Disampaikan oleh LSM ACIA Darwin.ST.Basa,SH sebagai direktur eksekutif ormas tersebut, bila melihat kondisi alam yang ada saat ini hati serasa hancur, penambangan emas tidak hanya dilakukan di sungai bahkan didarat, semua aktivitas ilegal itu merusak ekosistem, padahal Kabupaten Solok Selatan dikenal sebagai Kabupaten Konservasi.
Salah satunya Sungai Batang Hari dan pesisir Sungai Batang Hari adalah hutan konservasi, sekarang air Sungai Batang Hari tidak dapat di konsumsi karena keruh dan sulit untuk mendapatkan ikan,bahkan ikan tersebut juga diragukan bila dikonsumsi karena sudah tercemar.

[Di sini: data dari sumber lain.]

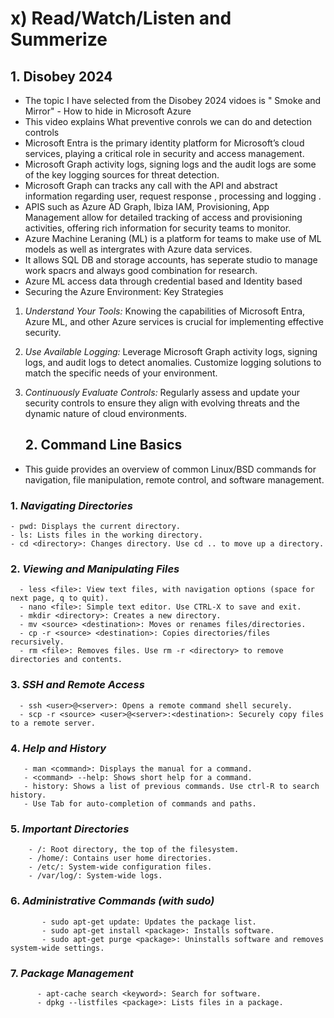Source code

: # x)  Read/Watch/Listen and Summerize

## 1. **Disobey 2024**
   
   - The topic I have selected from the Disobey 2024 vidoes is " Smoke and Mirror" - How to hide in Microsoft Azure
   - This video explains What preventive conrols we can do and detection controls
   - Microsoft Entra is the primary identity platform for Microsoft’s cloud services, playing a critical role in security and access management.
   - Microsoft Graph activity logs, signing logs and the audit logs are some of the key logging sources for threat detection.
   - Microsoft Graph can tracks any call with the API and abstract information regarding user, request response , processing and logging .
   - APIS such as Azure AD Graph, Ibiza IAM, Provisioning, App Management allow for detailed tracking of access and provisioning activities, offering rich information for security teams to 
     monitor.
   - Azure Machine Leraning (ML) is a platform for teams to make use of ML models as well as intergrates with Azure data services.
   - It allows SQL DB and storage accounts, has seperate studio to manage work spacrs and always good combination for research.
   - Azure ML access data through credential based and Identity based
   - Securing the Azure Environment: Key Strategies

1. *Understand Your Tools:* Knowing the capabilities of Microsoft Entra, Azure ML, and other Azure services is crucial for implementing effective security.
2. *Use Available Logging:* Leverage Microsoft Graph activity logs, signing logs, and audit logs to detect anomalies. Customize logging solutions to match the specific needs of your environment.
3. *Continuously Evaluate Controls:* Regularly assess and update your security controls to ensure they align with evolving threats and the dynamic nature of cloud environments.

   ## 2. **Command Line Basics**
- This guide provides an overview of common Linux/BSD commands for navigation, file manipulation, remote control, and software management.
    
### 1. ***Navigating Directories***

    - pwd: Displays the current directory.
    - ls: Lists files in the working directory.
    - cd <directory>: Changes directory. Use cd .. to move up a directory.
    
 ### 2. ***Viewing and Manipulating Files***
 
      - less <file>: View text files, with navigation options (space for next page, q to quit).
      - nano <file>: Simple text editor. Use CTRL-X to save and exit.
      - mkdir <directory>: Creates a new directory.
      - mv <source> <destination>: Moves or renames files/directories.
      - cp -r <source> <destination>: Copies directories/files recursively.
      - rm <file>: Removes files. Use rm -r <directory> to remove directories and contents.
      
### 3. ***SSH and Remote Access***

      - ssh <user>@<server>: Opens a remote command shell securely.
      - scp -r <source> <user>@<server>:<destination>: Securely copy files to a remote server.

### 4. ***Help and History***

       - man <command>: Displays the manual for a command.
       - <command> --help: Shows short help for a command.
       - history: Shows a list of previous commands. Use ctrl-R to search history.
       - Use Tab for auto-completion of commands and paths.
       
### 5. ***Important Directories***

        - /: Root directory, the top of the filesystem.
        - /home/: Contains user home directories.
        - /etc/: System-wide configuration files.
        - /var/log/: System-wide logs.
        
### 6. ***Administrative Commands (with sudo)***

           - sudo apt-get update: Updates the package list.
           - sudo apt-get install <package>: Installs software.
           - sudo apt-get purge <package>: Uninstalls software and removes system-wide settings.
           
### 7. ***Package Management***

          - apt-cache search <keyword>: Search for software.
          - dpkg --listfiles <package>: Lists files in a package.


     
   
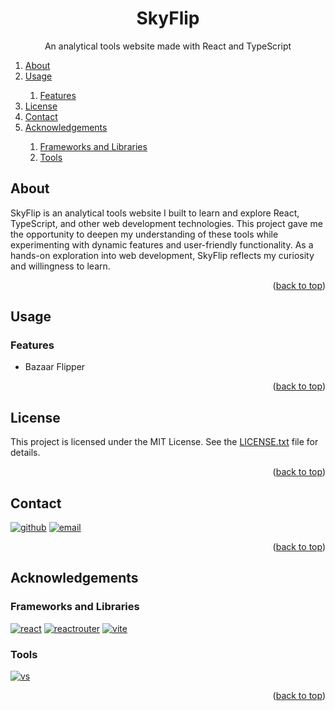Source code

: <a id="top"></a>

<!-- TITLE -->
<h1 align="center">SkyFlip</h1>
<p align="center">An analytical tools website made with React and TypeScript</p>

<!-- TABLE OF CONTENTS -->
<ol>
  <li><a href="#about">About</a></li>
  <li><a href="#usage">Usage</a></li>
  <ol>
    <li><a href="#features">Features</a></li>
  </ol>
  <li><a href="#license">License</a></li>
  <li><a href="#contact">Contact</a></li>
  <li><a href="#acknowledgements">Acknowledgements</a></li>
  <ol>
    <li><a href="#frameworks-and-libraries">Frameworks and Libraries</a></li>
    <li><a href="#tools">Tools</a></li>
  </ol>
</ol>

<!-- ABOUT -->
## About

SkyFlip is an analytical tools website I built to learn and explore React, TypeScript, and other web development technologies. This project gave me the opportunity to deepen my understanding of these tools while experimenting with dynamic features and user-friendly functionality. As a hands-on exploration into web development, SkyFlip reflects my curiosity and willingness to learn.

<p align="right">(<a href="#top">back to top</a>)</p>

<!-- USAGE -->
## Usage

<!-- FEATURES -->
### Features

* Bazaar Flipper

<p align="right">(<a href="#top">back to top</a>)</p>

<!-- LICENSE -->
## License

This project is licensed under the MIT License. See the [LICENSE.txt](https://github.com/natebabyak/SkyFlip/blob/master/LICENSE.txt) file for details.

<p align="right">(<a href="#top">back to top</a>)</p>

<!-- CONTACT -->
## Contact

[![github](https://img.shields.io/badge/GitHub-24292f?style=for-the-badge&logo=github&logoColor=white)](https://github.com/natebabyak)
[![email](https://img.shields.io/badge/Microsoft_Outlook-0078D4?style=for-the-badge&logo=microsoft-outlook&logoColor=white)](mailto:nate.babyak@outlook.com)

<p align="right">(<a href="#top">back to top</a>)</p>

<!-- ACKNOWLEDGEMENTS -->
## Acknowledgements

### Frameworks and Libraries
[![react](https://img.shields.io/badge/React-20232A?style=for-the-badge&logo=react&logoColor=61DAFB)](https://react.dev/)
[![reactrouter](https://img.shields.io/badge/React_Router-CA4245?style=for-the-badge&logo=react-router&logoColor=white)](https://reactrouter.com/)
[![vite](https://img.shields.io/badge/Vite-B73BFE?style=for-the-badge&logo=vite&logoColor=FFD62E)](https://vite.dev/)

### Tools
[![vs](https://img.shields.io/badge/Visual_Studio-5C2D91?style=for-the-badge&logo=visual%20studio&logoColor=white)](https://visualstudio.microsoft.com/)


<p align="right">(<a href="#top">back to top</a>)</p>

” Jangan jadi alasan pertimbangan “perut” sehingga aktifitas PETI dibiarkan, selama ini masyarakat Hulu Sungai Batang Hari bisa hidup tanpa bergantung dengan PETI,” ucap dia.
Dikatakan Direktur LSM ACIA, apabila masyarakat ingin melakukan pekerjaan tambang emas mestinya mengurus perizinan sehingga aktivitas pertambangan sesuai aturan berlaku.

Sebaiknya Pemkab setempat seperti Badan Perencanaan Pembangunan Daerah (BAPPEDA) Kabupaten Solok Selatan harus menentukan Tata ruang agar upaya aktivitas PETI tidak semakin meluas dengan mendorong Wilayah tambang rakyat (WPR) sesuai dengan tata ruang.

“Untuk proses keluarnya izin WPR perlu di lakukan kajian ekonomi dan lingkungan dan untuk Kecamatan Sangir yang rawan sekarang oleh PETI harus dapat perhatian khusus oleh Pemkab tersebut ” Tutupnya.

Salah satu tokoh masyarakat kabupaten Tebo menanggapi kejadian ini dan sangat meragukan aparat penegak hukum yang begitu lalai dipandang masyarakat karena telah bertahun-tahun kegiatan ilegal ini dilakukan.
Dalam kesempatan itu ditambahkannya menyatakan persolan PETI bukan semata-mata terkait penegakan hukum, namun bagaiman langkah solusi semua pihak mengatasi persoalan PETI.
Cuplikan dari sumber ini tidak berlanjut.